You are viewing a plain text version of this content. The canonical link for it is here.
Posted to jira@arrow.apache.org by "Todd Farmer (Jira)" <ji...@apache.org> on 2022/07/12 14:05:02 UTC

[jira] [Assigned] (ARROW-13004) [C++] Allow the creation of future "chains" to better control parallelism

     [ https://issues.apache.org/jira/browse/ARROW-13004?page=com.atlassian.jira.plugin.system.issuetabpanels:all-tabpanel ]

Todd Farmer reassigned ARROW-13004:
-----------------------------------

    Assignee:     (was: Weston Pace)

This issue was last updated over 90 days ago, which may be an indication it is no longer being actively worked. To better reflect the current state, the issue is being unassigned. Please feel free to re-take assignment of the issue if it is being actively worked, or if you plan to start that work soon.
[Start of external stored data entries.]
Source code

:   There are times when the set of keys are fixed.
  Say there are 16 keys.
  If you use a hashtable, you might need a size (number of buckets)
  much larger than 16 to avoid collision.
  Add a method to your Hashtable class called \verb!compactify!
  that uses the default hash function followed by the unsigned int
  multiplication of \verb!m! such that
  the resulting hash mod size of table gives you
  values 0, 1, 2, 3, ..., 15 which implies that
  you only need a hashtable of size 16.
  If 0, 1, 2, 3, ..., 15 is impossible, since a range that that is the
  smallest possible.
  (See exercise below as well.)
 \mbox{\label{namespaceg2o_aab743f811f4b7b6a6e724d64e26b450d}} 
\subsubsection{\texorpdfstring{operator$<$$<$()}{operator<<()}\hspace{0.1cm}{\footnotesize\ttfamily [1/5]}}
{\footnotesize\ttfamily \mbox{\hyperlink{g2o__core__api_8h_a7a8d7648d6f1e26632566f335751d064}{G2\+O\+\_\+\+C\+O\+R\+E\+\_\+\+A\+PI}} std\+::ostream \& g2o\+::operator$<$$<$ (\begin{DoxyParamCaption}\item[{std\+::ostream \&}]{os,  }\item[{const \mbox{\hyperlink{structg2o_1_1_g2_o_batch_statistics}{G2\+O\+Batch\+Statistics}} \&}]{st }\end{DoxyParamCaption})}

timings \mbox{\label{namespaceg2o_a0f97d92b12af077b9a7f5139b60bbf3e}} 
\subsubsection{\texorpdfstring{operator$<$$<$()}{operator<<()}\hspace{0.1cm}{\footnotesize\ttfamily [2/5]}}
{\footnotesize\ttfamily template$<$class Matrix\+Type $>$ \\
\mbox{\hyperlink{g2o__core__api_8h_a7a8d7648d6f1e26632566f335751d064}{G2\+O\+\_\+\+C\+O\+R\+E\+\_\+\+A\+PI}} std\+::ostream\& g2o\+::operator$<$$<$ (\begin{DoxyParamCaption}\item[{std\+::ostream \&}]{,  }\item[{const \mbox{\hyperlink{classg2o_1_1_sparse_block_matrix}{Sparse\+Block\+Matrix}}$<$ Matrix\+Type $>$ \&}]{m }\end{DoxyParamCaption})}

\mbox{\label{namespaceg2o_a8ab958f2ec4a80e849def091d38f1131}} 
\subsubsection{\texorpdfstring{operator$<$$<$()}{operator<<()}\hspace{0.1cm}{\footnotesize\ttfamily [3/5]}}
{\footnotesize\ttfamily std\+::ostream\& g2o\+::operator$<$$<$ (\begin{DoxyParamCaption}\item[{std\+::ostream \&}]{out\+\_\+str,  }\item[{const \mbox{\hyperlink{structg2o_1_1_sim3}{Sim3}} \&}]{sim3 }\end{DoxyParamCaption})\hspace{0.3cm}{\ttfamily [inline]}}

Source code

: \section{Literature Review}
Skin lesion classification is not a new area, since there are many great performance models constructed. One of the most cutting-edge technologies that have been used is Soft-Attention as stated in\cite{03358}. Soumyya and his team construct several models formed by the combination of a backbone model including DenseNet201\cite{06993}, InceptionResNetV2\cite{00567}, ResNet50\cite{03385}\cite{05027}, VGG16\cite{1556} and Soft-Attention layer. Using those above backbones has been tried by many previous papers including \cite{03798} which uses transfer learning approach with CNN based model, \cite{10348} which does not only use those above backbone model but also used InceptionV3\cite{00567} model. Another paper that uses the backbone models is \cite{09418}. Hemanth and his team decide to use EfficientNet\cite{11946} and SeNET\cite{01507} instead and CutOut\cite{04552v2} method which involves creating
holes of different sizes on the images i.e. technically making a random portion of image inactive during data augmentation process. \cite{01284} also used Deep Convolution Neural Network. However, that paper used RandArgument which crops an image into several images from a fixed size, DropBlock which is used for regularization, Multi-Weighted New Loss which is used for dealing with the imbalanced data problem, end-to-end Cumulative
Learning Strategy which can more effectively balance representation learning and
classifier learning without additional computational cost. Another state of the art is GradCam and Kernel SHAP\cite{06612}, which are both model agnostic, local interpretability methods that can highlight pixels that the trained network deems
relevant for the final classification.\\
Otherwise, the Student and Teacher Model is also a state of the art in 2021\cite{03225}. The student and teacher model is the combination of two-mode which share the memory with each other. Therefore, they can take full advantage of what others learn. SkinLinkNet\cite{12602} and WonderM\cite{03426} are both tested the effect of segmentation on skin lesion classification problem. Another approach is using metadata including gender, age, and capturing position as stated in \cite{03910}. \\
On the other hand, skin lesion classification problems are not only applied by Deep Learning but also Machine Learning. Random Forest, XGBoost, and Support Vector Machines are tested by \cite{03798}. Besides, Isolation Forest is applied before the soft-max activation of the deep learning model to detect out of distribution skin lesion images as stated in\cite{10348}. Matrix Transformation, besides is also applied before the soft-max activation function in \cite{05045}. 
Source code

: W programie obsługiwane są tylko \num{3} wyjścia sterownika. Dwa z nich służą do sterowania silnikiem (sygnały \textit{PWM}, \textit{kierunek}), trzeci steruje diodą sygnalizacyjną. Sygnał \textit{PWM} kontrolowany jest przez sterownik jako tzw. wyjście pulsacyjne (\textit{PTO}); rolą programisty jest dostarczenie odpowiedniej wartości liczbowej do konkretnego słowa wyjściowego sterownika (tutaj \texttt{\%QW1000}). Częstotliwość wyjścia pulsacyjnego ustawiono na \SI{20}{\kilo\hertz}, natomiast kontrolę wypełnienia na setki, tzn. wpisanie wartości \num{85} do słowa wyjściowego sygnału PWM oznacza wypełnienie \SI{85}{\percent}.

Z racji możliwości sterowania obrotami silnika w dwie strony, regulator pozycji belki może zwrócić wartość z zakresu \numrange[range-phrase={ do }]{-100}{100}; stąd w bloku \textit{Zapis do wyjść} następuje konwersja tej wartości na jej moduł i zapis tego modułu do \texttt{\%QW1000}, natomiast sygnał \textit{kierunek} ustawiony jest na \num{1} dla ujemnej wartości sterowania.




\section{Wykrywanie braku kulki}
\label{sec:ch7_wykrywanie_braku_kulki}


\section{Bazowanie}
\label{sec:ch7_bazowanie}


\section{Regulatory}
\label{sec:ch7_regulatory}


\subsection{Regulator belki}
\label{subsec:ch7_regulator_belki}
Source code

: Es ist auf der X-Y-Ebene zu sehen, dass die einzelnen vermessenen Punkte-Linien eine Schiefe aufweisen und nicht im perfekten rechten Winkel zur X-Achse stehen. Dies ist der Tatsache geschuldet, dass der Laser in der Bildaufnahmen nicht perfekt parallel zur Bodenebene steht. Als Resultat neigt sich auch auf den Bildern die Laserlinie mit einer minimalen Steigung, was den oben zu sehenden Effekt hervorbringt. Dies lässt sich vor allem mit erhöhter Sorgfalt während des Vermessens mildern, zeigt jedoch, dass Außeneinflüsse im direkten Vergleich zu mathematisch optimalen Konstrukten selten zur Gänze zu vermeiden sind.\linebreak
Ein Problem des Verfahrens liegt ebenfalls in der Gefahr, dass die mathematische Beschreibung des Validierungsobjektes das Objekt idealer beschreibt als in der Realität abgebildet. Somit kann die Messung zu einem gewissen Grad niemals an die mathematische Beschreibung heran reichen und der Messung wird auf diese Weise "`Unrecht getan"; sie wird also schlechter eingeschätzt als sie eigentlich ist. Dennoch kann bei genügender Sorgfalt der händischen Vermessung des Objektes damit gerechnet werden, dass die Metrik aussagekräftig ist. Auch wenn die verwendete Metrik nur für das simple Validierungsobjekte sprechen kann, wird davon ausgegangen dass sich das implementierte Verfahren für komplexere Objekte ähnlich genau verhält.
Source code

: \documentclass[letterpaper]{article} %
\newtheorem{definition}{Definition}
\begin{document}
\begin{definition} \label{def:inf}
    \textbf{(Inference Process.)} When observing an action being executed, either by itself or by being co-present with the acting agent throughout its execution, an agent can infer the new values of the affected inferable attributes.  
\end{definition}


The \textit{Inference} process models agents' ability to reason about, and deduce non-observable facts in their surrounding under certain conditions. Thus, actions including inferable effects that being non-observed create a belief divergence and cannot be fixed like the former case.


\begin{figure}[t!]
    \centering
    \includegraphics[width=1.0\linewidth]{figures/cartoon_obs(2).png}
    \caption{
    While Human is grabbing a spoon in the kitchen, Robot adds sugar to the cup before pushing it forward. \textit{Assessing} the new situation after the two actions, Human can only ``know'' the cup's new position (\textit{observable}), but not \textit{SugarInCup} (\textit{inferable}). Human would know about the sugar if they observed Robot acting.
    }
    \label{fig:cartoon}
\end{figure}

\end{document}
> [C++] Allow the creation of future "chains" to better control parallelism
> -------------------------------------------------------------------------
>
>                 Key: ARROW-13004
>                 URL: https://issues.apache.org/jira/browse/ARROW-13004
>             Project: Apache Arrow
>          Issue Type: Improvement
>          Components: C++
>            Reporter: Weston Pace
>            Priority: Major
>
> This is a bit tricky to explain.  ShouldSchedule::Always works well for AddCallback but falls short for Transfer and Then.  An example may explain best.
> Consider three operators, Source, Transform, and Sink.  They are setup as...
> {code:java}
> source_fut = source(); // 1
> transform_fut = source_fut.Then(Transform(), ScheduleAlways); // 2
> sink_fut = transform_fut.Then(Consume()); // 3
> {code}
> The intent is to run Transform + Consume as a single thread task on each item generated by source().  This is what happens if source() is slow.  If source() is fast (let's pretend it's always finished) then this is not what happens.
> Line 2 causes a new thread task to be launched (since source_fut is finished).  It is possible that new thread task can mark transform_fut finished before line 3 is executed by the original thread.  This causes Consume() and Transform() to run on separate threads.
> The solution (at least as best I can come up with) is unfortunately a little complex (though the complexity can be hidden in future/async_generator internals).  Basically, it is worth waiting to schedule until the future chain has had a chance to finish connecting the pressure.  This means a future created with ScheduleAlways is created in an "unconsumed" mode.  Any callbacks that would normally be launched will not be launched until the future switches to "consumed".  Future.Wait(), VisitAsyncGenerator, CollectAsyncGenerator, and some of the async_generator operators would cause the future to be "consumed".  The "consume" signal will need to propagate backwards up the chain so futures will need to keep a reference to their antecedent future.
> This work meshes well with some other improvements I have been considering, in particular, splitting future/promise and restricting futures to a single callback.
>  



--
This message was sent by Atlassian Jira
(v8.20.10#820010)